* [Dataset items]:
———
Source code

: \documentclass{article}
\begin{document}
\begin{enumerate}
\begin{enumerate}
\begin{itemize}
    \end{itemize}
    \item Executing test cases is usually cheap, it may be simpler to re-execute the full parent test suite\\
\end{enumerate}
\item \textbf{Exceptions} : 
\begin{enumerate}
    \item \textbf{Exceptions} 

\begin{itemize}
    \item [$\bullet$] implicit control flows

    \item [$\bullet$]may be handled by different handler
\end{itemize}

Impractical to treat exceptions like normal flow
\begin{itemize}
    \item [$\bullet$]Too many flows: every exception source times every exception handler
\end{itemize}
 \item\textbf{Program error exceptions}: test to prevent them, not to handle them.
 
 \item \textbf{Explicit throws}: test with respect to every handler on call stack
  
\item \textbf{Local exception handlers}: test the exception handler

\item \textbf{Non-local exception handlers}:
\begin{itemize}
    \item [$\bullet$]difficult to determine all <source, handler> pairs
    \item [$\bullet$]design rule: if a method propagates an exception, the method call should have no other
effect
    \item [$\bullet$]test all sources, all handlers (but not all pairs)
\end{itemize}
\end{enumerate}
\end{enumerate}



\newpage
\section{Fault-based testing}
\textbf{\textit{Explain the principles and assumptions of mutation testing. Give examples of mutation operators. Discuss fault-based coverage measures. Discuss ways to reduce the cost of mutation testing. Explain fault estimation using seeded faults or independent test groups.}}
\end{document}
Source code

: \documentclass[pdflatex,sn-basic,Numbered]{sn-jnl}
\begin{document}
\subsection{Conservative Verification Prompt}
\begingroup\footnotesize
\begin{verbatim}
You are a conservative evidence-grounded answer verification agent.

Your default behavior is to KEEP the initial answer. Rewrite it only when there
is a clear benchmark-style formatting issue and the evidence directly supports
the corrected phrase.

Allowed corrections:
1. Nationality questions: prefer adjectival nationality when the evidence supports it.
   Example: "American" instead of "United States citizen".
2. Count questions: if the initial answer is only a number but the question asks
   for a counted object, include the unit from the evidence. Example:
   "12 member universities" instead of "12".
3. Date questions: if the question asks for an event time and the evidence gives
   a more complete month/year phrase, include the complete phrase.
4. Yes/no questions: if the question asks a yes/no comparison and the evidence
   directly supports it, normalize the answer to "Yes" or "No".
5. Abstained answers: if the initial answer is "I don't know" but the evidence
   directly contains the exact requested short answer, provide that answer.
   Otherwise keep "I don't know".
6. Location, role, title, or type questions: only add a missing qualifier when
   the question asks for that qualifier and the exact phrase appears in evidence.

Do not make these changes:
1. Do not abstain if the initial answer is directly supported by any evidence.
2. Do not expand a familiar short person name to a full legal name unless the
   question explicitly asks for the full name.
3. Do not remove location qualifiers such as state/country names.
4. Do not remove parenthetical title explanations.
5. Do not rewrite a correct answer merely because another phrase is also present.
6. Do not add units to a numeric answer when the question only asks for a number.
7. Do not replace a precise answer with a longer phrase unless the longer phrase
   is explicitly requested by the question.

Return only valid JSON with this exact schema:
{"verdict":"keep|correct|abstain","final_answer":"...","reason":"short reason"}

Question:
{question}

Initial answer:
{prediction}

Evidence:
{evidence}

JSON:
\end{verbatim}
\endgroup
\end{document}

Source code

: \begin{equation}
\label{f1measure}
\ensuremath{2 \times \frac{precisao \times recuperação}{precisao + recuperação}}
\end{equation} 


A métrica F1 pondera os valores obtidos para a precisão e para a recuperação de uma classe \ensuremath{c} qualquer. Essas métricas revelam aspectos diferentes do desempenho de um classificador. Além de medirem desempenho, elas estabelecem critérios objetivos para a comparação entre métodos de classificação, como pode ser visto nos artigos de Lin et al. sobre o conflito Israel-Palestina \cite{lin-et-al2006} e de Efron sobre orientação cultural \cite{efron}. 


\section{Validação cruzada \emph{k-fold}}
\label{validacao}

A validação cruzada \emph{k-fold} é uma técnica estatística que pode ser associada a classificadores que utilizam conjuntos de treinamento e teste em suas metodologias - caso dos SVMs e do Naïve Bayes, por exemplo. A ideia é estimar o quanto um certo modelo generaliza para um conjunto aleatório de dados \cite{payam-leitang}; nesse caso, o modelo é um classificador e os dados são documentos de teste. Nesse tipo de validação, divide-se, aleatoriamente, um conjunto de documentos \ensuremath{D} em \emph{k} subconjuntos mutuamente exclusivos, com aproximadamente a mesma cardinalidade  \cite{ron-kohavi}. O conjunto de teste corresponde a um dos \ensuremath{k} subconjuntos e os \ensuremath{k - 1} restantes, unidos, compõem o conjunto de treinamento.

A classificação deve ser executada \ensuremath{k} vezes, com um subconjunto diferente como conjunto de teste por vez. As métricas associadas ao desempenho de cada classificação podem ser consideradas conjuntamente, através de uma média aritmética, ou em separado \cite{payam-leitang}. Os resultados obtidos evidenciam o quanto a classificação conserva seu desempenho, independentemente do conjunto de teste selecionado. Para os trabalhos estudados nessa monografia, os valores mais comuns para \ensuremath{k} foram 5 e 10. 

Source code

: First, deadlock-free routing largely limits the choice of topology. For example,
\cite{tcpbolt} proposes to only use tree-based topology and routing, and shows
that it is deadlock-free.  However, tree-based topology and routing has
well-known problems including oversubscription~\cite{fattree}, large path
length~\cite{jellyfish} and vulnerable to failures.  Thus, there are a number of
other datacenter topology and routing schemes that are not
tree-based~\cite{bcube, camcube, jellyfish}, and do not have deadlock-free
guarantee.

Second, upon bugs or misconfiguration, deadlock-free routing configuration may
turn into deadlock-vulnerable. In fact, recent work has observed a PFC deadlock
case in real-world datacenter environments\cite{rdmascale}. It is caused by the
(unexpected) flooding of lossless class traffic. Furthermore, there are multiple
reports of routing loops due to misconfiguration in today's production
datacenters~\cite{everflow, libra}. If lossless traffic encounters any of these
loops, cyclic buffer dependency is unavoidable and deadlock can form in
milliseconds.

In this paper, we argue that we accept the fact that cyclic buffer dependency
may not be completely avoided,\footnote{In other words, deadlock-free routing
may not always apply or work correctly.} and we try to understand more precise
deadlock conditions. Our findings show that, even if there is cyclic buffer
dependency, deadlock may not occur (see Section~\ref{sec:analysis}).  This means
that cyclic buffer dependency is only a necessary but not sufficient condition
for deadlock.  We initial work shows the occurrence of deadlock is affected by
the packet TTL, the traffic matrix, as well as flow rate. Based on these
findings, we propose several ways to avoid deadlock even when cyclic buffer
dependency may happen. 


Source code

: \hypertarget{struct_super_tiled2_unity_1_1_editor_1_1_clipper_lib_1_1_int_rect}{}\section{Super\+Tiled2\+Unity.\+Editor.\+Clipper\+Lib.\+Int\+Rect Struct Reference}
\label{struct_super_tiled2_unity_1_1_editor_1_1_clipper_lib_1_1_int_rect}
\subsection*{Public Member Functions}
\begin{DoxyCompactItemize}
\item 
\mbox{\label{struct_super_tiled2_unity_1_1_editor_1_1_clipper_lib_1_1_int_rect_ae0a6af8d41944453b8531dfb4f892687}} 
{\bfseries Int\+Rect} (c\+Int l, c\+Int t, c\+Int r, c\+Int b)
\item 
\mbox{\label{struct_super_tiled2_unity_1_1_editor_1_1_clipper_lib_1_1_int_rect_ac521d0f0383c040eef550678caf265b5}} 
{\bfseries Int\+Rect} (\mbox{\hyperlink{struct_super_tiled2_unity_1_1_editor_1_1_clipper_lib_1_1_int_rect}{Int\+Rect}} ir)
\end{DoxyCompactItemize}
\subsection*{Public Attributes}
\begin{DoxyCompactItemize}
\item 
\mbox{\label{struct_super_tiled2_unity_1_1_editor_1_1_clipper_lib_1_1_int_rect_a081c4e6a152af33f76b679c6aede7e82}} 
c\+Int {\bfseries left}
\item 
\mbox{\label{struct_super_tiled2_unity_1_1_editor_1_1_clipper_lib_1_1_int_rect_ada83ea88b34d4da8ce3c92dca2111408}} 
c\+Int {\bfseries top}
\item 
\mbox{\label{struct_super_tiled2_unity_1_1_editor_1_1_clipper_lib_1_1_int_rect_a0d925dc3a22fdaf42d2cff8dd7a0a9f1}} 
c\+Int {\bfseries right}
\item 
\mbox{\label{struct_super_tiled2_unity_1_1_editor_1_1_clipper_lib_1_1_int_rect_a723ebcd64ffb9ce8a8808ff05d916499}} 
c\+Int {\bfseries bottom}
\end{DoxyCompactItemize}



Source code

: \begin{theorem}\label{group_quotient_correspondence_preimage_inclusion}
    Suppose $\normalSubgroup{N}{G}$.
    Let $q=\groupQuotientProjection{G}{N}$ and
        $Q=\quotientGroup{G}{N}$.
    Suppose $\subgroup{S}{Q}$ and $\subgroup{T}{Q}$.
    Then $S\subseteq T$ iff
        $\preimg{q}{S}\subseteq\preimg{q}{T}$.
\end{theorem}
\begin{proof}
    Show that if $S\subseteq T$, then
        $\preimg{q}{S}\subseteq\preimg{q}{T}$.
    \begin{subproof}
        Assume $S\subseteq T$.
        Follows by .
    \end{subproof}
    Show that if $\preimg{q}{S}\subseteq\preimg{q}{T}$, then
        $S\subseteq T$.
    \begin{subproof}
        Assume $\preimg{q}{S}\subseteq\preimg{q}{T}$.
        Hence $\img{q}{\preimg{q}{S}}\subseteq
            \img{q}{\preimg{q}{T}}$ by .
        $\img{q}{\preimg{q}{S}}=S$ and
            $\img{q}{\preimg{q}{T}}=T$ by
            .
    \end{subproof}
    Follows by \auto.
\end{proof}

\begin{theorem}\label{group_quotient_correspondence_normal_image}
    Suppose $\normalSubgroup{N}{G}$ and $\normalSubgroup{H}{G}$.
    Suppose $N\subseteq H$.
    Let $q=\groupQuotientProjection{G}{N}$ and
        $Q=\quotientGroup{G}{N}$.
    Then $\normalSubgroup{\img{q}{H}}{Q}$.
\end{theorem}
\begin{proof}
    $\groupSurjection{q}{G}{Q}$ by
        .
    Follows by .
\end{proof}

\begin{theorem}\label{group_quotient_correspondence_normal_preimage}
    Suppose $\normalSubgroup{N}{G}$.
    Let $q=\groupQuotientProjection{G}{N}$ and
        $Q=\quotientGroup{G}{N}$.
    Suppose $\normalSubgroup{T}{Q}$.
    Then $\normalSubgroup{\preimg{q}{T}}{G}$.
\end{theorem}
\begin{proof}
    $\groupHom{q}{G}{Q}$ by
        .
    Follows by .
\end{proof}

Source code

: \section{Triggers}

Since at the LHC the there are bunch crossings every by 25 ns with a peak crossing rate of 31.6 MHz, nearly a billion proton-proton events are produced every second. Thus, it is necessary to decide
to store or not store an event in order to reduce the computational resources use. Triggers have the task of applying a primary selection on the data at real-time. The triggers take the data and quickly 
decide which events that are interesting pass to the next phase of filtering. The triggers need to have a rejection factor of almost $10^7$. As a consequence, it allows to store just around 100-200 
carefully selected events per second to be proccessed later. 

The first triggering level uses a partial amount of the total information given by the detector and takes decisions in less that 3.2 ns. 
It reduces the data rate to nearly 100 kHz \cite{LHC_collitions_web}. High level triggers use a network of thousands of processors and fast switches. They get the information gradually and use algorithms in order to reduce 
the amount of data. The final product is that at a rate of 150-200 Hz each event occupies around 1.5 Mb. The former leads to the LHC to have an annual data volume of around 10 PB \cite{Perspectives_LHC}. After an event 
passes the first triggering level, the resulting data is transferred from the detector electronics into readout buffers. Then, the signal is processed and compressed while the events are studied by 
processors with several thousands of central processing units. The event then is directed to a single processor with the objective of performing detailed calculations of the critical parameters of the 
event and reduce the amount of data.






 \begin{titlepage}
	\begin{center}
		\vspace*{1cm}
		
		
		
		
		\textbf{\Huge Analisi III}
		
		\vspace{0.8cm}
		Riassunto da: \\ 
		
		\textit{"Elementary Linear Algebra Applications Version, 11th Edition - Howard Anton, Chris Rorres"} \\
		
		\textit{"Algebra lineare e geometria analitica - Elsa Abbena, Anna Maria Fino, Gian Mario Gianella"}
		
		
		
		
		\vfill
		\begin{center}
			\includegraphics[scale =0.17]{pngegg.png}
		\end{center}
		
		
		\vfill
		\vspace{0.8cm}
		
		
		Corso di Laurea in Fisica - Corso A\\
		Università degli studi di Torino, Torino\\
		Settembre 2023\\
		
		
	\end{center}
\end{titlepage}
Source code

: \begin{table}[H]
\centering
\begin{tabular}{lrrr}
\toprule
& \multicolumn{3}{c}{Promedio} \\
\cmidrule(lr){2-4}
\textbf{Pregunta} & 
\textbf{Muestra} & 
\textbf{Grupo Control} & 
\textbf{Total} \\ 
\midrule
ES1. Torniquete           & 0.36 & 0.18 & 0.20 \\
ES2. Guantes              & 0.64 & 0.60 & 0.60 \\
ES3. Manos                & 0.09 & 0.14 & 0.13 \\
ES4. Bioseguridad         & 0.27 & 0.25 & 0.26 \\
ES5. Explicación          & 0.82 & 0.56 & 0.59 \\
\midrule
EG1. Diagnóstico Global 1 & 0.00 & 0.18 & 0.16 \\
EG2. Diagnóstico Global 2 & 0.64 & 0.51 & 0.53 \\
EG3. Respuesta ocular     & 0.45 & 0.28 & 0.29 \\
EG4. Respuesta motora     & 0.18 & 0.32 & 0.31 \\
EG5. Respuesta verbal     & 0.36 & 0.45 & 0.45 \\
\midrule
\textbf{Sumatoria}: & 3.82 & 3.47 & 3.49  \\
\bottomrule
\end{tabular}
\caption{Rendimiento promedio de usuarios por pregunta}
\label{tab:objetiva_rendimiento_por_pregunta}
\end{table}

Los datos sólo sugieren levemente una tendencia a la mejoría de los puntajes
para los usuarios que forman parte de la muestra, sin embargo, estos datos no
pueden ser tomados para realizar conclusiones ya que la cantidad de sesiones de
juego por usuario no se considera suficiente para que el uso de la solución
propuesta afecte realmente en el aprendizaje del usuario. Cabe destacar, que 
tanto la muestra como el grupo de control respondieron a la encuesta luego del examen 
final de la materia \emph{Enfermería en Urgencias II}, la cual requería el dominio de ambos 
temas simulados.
———
Copy every line of the entries above in which "times" occurs.

* [TASK OUTPUT]:
    \item [$\bullet$]Too many flows: every exception source times every exception handler
\ensuremath{2 \times \frac{precisao \times recuperação}{precisao + recuperação}}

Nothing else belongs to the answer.